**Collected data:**
* * * * *

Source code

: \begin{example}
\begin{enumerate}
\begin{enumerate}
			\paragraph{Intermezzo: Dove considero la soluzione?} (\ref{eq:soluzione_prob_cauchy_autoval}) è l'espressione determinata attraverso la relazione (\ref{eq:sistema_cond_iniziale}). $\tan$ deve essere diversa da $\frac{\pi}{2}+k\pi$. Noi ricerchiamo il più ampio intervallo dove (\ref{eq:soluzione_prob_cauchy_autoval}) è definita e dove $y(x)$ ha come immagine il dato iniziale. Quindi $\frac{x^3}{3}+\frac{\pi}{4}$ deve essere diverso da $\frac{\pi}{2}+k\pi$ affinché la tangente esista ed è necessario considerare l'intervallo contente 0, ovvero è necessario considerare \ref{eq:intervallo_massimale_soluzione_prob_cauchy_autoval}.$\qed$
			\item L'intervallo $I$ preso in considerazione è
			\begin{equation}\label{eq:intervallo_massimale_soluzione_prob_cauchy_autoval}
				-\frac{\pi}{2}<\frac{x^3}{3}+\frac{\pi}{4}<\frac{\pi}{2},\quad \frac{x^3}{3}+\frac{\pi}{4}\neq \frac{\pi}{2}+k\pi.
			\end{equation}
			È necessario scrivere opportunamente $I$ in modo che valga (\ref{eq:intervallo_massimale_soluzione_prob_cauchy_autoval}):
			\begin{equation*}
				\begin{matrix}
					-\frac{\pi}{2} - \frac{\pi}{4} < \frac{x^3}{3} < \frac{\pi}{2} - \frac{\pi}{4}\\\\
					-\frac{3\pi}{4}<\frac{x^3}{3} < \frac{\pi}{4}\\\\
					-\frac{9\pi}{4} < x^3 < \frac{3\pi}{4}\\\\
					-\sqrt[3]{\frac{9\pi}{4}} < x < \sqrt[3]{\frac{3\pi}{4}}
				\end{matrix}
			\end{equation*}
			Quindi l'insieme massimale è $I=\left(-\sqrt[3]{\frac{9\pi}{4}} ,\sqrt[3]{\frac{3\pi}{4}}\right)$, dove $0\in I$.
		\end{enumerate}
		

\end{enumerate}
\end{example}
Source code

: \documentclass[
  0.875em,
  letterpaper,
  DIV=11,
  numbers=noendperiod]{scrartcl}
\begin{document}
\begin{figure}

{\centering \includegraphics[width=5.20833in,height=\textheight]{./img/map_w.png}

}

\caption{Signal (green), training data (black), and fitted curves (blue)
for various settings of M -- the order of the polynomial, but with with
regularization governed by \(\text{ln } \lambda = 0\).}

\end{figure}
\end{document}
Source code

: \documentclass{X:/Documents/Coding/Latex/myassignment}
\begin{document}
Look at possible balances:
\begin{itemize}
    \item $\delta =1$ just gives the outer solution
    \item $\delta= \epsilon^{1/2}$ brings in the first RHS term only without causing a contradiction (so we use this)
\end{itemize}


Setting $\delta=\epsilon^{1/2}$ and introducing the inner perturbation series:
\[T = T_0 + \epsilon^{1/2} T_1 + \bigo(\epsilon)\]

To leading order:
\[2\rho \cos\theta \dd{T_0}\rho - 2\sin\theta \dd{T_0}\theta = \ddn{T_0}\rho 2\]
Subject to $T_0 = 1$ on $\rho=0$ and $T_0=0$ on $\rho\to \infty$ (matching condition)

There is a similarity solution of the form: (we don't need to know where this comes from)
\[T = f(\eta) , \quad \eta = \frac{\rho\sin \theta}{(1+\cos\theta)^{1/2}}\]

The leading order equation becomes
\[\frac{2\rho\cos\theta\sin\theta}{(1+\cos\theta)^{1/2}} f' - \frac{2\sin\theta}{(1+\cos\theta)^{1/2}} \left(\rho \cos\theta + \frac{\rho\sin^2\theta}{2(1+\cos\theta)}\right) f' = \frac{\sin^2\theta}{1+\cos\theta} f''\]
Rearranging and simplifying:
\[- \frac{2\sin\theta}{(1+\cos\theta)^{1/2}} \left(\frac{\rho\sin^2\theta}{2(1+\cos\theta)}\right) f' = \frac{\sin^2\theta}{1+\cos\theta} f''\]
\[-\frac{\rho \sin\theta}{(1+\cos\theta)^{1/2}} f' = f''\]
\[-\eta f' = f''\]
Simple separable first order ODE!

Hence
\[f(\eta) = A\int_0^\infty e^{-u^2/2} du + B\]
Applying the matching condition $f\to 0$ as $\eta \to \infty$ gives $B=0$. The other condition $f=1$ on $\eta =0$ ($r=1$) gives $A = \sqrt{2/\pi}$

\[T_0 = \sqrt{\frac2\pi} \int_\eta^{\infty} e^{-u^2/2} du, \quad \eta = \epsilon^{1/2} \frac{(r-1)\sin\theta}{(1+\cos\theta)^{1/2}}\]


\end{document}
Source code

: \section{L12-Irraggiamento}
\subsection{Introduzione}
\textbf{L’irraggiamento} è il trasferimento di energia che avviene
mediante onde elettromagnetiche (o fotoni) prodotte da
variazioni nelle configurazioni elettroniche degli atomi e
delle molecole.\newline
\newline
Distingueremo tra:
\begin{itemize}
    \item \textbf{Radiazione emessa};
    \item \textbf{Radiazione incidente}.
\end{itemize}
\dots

* * * * *

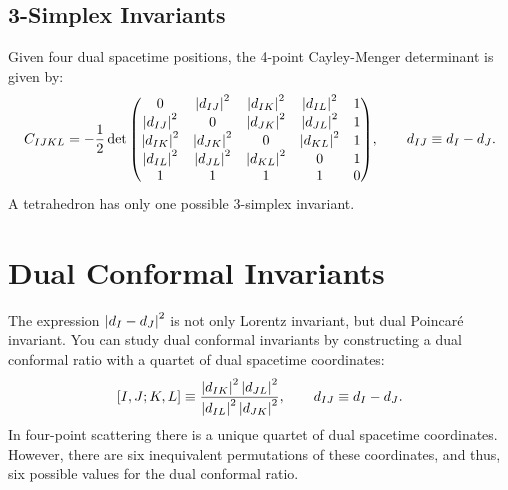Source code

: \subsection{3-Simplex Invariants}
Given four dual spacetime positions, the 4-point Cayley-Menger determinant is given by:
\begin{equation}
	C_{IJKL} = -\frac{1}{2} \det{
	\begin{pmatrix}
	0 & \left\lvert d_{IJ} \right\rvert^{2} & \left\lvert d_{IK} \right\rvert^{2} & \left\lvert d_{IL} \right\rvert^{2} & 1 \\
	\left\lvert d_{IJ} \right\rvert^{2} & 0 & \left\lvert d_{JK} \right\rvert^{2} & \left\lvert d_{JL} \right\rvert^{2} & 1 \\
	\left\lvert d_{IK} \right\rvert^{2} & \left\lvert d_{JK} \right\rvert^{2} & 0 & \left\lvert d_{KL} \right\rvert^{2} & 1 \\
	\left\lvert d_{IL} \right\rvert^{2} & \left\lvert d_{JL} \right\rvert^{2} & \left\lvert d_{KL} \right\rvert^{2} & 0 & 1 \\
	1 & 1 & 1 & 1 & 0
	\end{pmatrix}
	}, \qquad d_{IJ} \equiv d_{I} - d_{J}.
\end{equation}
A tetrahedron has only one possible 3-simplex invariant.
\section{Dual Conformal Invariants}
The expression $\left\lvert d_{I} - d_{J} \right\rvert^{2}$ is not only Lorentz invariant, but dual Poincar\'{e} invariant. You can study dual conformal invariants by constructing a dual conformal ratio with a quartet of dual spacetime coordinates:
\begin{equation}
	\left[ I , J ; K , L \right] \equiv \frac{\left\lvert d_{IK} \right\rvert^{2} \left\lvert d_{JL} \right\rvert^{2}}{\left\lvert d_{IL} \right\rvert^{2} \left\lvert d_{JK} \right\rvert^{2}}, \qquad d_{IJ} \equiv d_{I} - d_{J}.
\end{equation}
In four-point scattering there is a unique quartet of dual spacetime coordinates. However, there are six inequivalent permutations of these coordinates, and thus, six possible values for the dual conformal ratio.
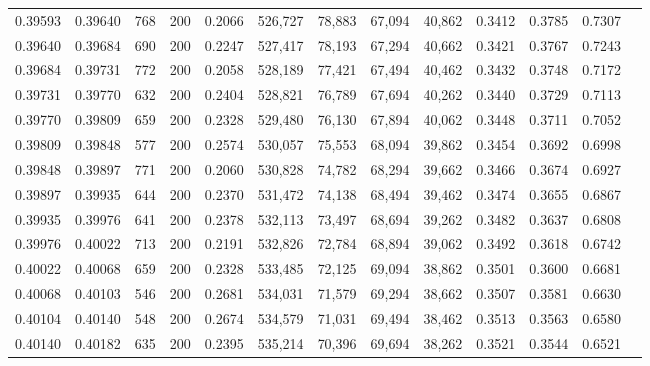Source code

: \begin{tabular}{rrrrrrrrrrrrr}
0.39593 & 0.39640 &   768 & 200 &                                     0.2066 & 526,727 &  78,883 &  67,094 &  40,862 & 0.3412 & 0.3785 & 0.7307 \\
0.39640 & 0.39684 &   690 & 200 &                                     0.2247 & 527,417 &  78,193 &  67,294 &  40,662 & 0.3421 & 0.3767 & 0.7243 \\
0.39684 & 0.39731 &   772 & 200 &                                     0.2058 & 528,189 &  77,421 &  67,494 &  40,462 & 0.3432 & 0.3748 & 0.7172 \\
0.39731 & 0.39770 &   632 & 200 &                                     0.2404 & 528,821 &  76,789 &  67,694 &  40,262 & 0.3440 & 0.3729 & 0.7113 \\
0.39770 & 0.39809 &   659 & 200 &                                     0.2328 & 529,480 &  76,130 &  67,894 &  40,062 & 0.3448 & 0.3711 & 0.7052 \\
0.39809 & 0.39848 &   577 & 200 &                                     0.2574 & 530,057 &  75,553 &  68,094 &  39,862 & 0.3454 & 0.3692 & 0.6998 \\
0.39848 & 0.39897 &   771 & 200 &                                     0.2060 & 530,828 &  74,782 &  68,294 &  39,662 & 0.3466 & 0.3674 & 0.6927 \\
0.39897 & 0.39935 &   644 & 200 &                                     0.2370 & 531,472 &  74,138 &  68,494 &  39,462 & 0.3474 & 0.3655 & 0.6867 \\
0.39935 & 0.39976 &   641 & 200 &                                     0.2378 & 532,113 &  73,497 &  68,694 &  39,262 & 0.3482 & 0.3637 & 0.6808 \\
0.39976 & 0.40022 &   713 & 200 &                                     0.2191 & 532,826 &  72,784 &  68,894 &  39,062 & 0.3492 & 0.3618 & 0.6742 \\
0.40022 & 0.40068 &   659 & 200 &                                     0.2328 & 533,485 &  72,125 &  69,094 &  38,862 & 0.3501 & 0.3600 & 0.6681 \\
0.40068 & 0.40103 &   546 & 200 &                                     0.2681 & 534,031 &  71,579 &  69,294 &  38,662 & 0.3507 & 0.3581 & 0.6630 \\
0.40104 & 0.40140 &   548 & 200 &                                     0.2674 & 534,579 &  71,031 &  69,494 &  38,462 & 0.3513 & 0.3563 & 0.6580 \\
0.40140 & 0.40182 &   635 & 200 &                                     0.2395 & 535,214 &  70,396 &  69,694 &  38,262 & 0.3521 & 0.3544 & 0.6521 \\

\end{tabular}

* * * * *

**THE PROBLEM:** Throughout the data above, copy all lines where the word "solution" is found.

**FINAL ANSWER:**
    \item $\delta =1$ just gives the outer solution
There is a similarity solution of the form: (we don't need to know where this comes from)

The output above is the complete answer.